You cannot pretend that being treated like sh** doesn’t make you feel like exactly that. It’s not a complex thought, people. You are not sh** so do not let someone treat you that way simply because you are lonely. I understand it might seem easier and safer, but it isn't. When you use an umbrella, you still get wet... it's just more gradual and inconspicuous. The same goes for this boy; he hurts you even though you don't realize it.
He lets you think that it's okay to be treated this way. And you say that you don't care. My friend once told me that the most ridiculous concept of our generation is that people go through life acting like they don’t feel anything. What is the point of living if you don’t want to feel? You get excited and you are happy and then you get hurt and you are sad etcetera. That is life... that is literally the purest function of living. She said, “Why wouldn’t you want to show that off?” What is the point of being apathetic towards everything? And even worse, what is the point of accepting being treated with that apathy? It’s not just an adolescent stage; it’s not a social experiment; it’s not even a funny game… You are how you are treated and being treated badly is something you permit. So if you only get one life, why would you spend it emotionlessly accepting that kind of disrespect? Don’t let your umbrella fool you into thinking that that is good enough for you. You are valuable and you deserve someone who not only recognizes that, but actively, customarily, and unapologetically treats you that way.
So can we please stop giving the umbrellas so much power? They will never protect you adequately, so maybe you can learn to protect yourself from the rain, learn to embrace the rain, or hey, learn to be psychic like Karen Smith and predict the rain with your boobs, I don't care. Just learn to cope with the rain by yourself and for yourself. You are a lot to lose, so please try and treat yourself the way you would want to be treated.

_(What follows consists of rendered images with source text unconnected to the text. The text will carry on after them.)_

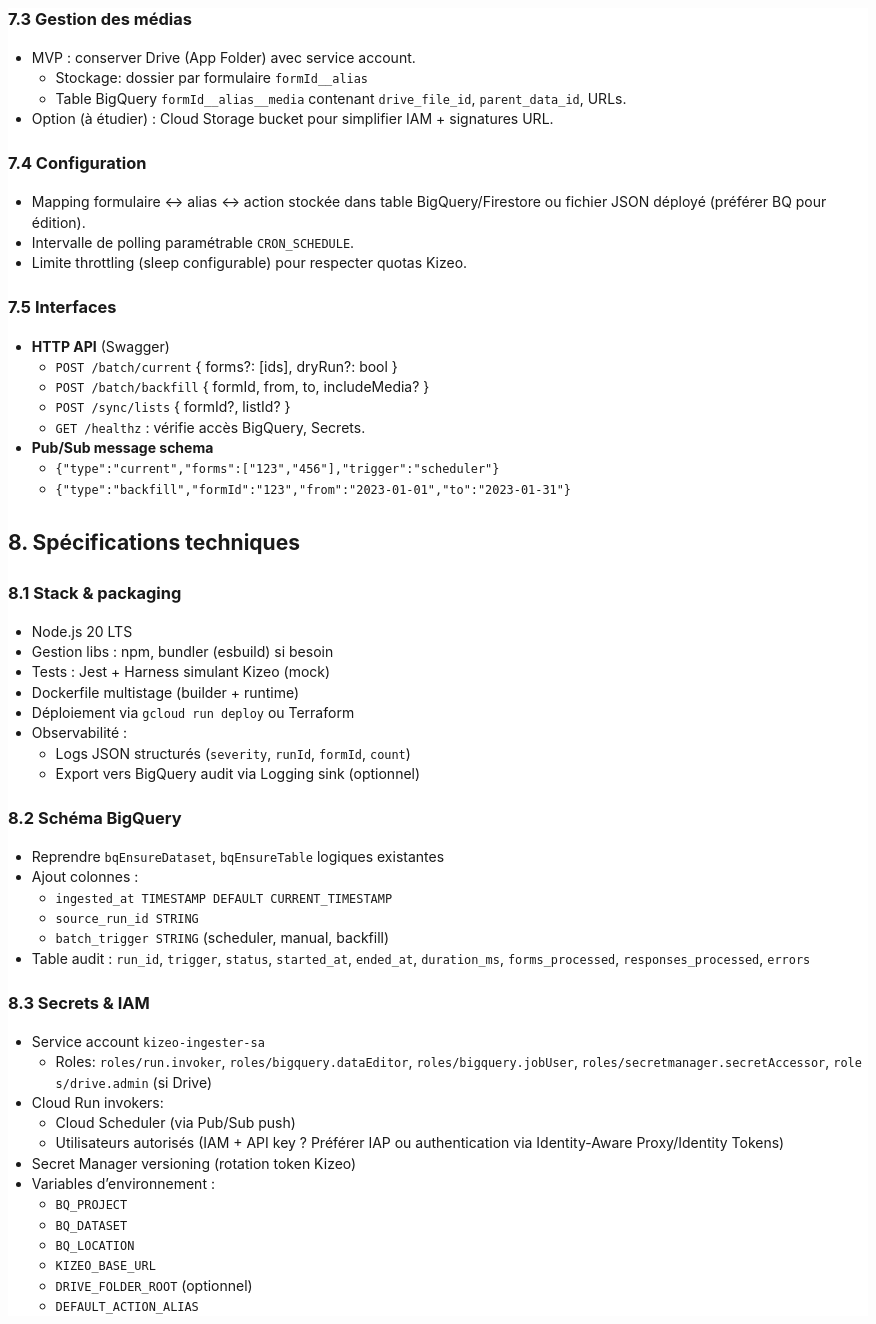 ### 7.3 Gestion des médias
- MVP : conserver Drive (App Folder) avec service account.
  - Stockage: dossier par formulaire `formId__alias`
  - Table BigQuery `formId__alias__media` contenant `drive_file_id`, `parent_data_id`, URLs.
- Option (à étudier) : Cloud Storage bucket pour simplifier IAM + signatures URL.

### 7.4 Configuration
- Mapping formulaire ↔ alias ↔ action stockée dans table BigQuery/Firestore ou fichier JSON déployé (préférer BQ pour édition).
- Intervalle de polling paramétrable `CRON_SCHEDULE`.
- Limite throttling (sleep configurable) pour respecter quotas Kizeo.

### 7.5 Interfaces
- **HTTP API** (Swagger)
  - `POST /batch/current` { forms?: [ids], dryRun?: bool }
  - `POST /batch/backfill` { formId, from, to, includeMedia? }
  - `POST /sync/lists` { formId?, listId? }
  - `GET /healthz` : vérifie accès BigQuery, Secrets.
- **Pub/Sub message schema**
  - `{"type":"current","forms":["123","456"],"trigger":"scheduler"}`
  - `{"type":"backfill","formId":"123","from":"2023-01-01","to":"2023-01-31"}`

## 8. Spécifications techniques

### 8.1 Stack & packaging
- Node.js 20 LTS
- Gestion libs : npm, bundler (esbuild) si besoin
- Tests : Jest + Harness simulant Kizeo (mock)
- Dockerfile multistage (builder + runtime)
- Déploiement via `gcloud run deploy` ou Terraform
- Observabilité :
  - Logs JSON structurés (`severity`, `runId`, `formId`, `count`)
  - Export vers BigQuery audit via Logging sink (optionnel)

### 8.2 Schéma BigQuery
- Reprendre `bqEnsureDataset`, `bqEnsureTable` logiques existantes
- Ajout colonnes :
  - `ingested_at TIMESTAMP DEFAULT CURRENT_TIMESTAMP`
  - `source_run_id STRING`
  - `batch_trigger STRING` (scheduler, manual, backfill)
- Table audit : `run_id`, `trigger`, `status`, `started_at`, `ended_at`, `duration_ms`, `forms_processed`, `responses_processed`, `errors`

### 8.3 Secrets & IAM
- Service account `kizeo-ingester-sa`
  - Roles: `roles/run.invoker`, `roles/bigquery.dataEditor`, `roles/bigquery.jobUser`, `roles/secretmanager.secretAccessor`, `roles/drive.admin` (si Drive)
- Cloud Run invokers:
  - Cloud Scheduler (via Pub/Sub push)
  - Utilisateurs autorisés (IAM + API key ? Préférer IAP ou authentication via Identity-Aware Proxy/Identity Tokens)
- Secret Manager versioning (rotation token Kizeo)
- Variables d’environnement :
  - `BQ_PROJECT`
  - `BQ_DATASET`
  - `BQ_LOCATION`
  - `KIZEO_BASE_URL`
  - `DRIVE_FOLDER_ROOT` (optionnel)
  - `DEFAULT_ACTION_ALIAS`
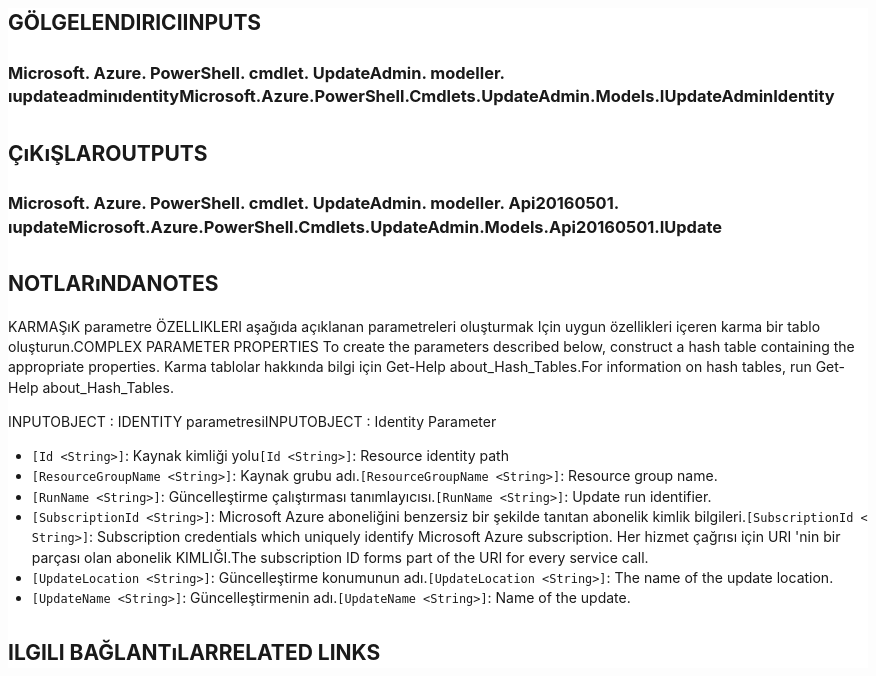 ## <span data-ttu-id="93794-135">GÖLGELENDIRICI</span><span class="sxs-lookup"><span data-stu-id="93794-135">INPUTS</span></span>

### <span data-ttu-id="93794-136">Microsoft. Azure. PowerShell. cmdlet. UpdateAdmin. modeller. ıupdateadminıdentity</span><span class="sxs-lookup"><span data-stu-id="93794-136">Microsoft.Azure.PowerShell.Cmdlets.UpdateAdmin.Models.IUpdateAdminIdentity</span></span>

## <span data-ttu-id="93794-137">ÇıKıŞLAR</span><span class="sxs-lookup"><span data-stu-id="93794-137">OUTPUTS</span></span>

### <span data-ttu-id="93794-138">Microsoft. Azure. PowerShell. cmdlet. UpdateAdmin. modeller. Api20160501. ıupdate</span><span class="sxs-lookup"><span data-stu-id="93794-138">Microsoft.Azure.PowerShell.Cmdlets.UpdateAdmin.Models.Api20160501.IUpdate</span></span>



## <span data-ttu-id="93794-139">NOTLARıNDA</span><span class="sxs-lookup"><span data-stu-id="93794-139">NOTES</span></span>

<span data-ttu-id="93794-140">KARMAŞıK parametre ÖZELLIKLERI aşağıda açıklanan parametreleri oluşturmak Için uygun özellikleri içeren karma bir tablo oluşturun.</span><span class="sxs-lookup"><span data-stu-id="93794-140">COMPLEX PARAMETER PROPERTIES To create the parameters described below, construct a hash table containing the appropriate properties.</span></span> <span data-ttu-id="93794-141">Karma tablolar hakkında bilgi için Get-Help about_Hash_Tables.</span><span class="sxs-lookup"><span data-stu-id="93794-141">For information on hash tables, run Get-Help about_Hash_Tables.</span></span>

<span data-ttu-id="93794-142">INPUTOBJECT <IUpdateAdminIdentity> : IDENTITY parametresi</span><span class="sxs-lookup"><span data-stu-id="93794-142">INPUTOBJECT <IUpdateAdminIdentity>: Identity Parameter</span></span>
  - <span data-ttu-id="93794-143">`[Id <String>]`: Kaynak kimliği yolu</span><span class="sxs-lookup"><span data-stu-id="93794-143">`[Id <String>]`: Resource identity path</span></span>
  - <span data-ttu-id="93794-144">`[ResourceGroupName <String>]`: Kaynak grubu adı.</span><span class="sxs-lookup"><span data-stu-id="93794-144">`[ResourceGroupName <String>]`: Resource group name.</span></span>
  - <span data-ttu-id="93794-145">`[RunName <String>]`: Güncelleştirme çalıştırması tanımlayıcısı.</span><span class="sxs-lookup"><span data-stu-id="93794-145">`[RunName <String>]`: Update run identifier.</span></span>
  - <span data-ttu-id="93794-146">`[SubscriptionId <String>]`: Microsoft Azure aboneliğini benzersiz bir şekilde tanıtan abonelik kimlik bilgileri.</span><span class="sxs-lookup"><span data-stu-id="93794-146">`[SubscriptionId <String>]`: Subscription credentials which uniquely identify Microsoft Azure subscription.</span></span>  <span data-ttu-id="93794-147">Her hizmet çağrısı için URI 'nin bir parçası olan abonelik KIMLIĞI.</span><span class="sxs-lookup"><span data-stu-id="93794-147">The subscription ID forms part of the URI for every service call.</span></span>
  - <span data-ttu-id="93794-148">`[UpdateLocation <String>]`: Güncelleştirme konumunun adı.</span><span class="sxs-lookup"><span data-stu-id="93794-148">`[UpdateLocation <String>]`: The name of the update location.</span></span>
  - <span data-ttu-id="93794-149">`[UpdateName <String>]`: Güncelleştirmenin adı.</span><span class="sxs-lookup"><span data-stu-id="93794-149">`[UpdateName <String>]`: Name of the update.</span></span>

## <span data-ttu-id="93794-150">ILGILI BAĞLANTıLAR</span><span class="sxs-lookup"><span data-stu-id="93794-150">RELATED LINKS</span></span>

And I know it's hard to love yourself every day... sometimes the Napoleonic War is occurring inside your uterus and you just wake up and think "hell no." Sometimes you have a couple gargantuan, life-sucking zits that can easily be mapped out as NASA's next constellation investigation. And sometimes, you watch 4 hours of 30-second cooking videos on Facebook while shoveling sour cream into your mouth with a spoon. I feel you girl, but try to remember that your value is not subjective; it is a fixed figure determined exclusively by you. It does not change depending on your state of mind, your calorie count, or the amount of times that umbrella texted you today. So please realize what you are worth and do not ever compromise or question it for the meager attention of an apathetic boy that does not deserve you. Love yourself so shamelessly that you won't need an umbrella to protect you... You'll have so much internal light, self-respect, and a tenacious love for who you are that your glow will just naturally block the rain, and who needs an umbrella after that?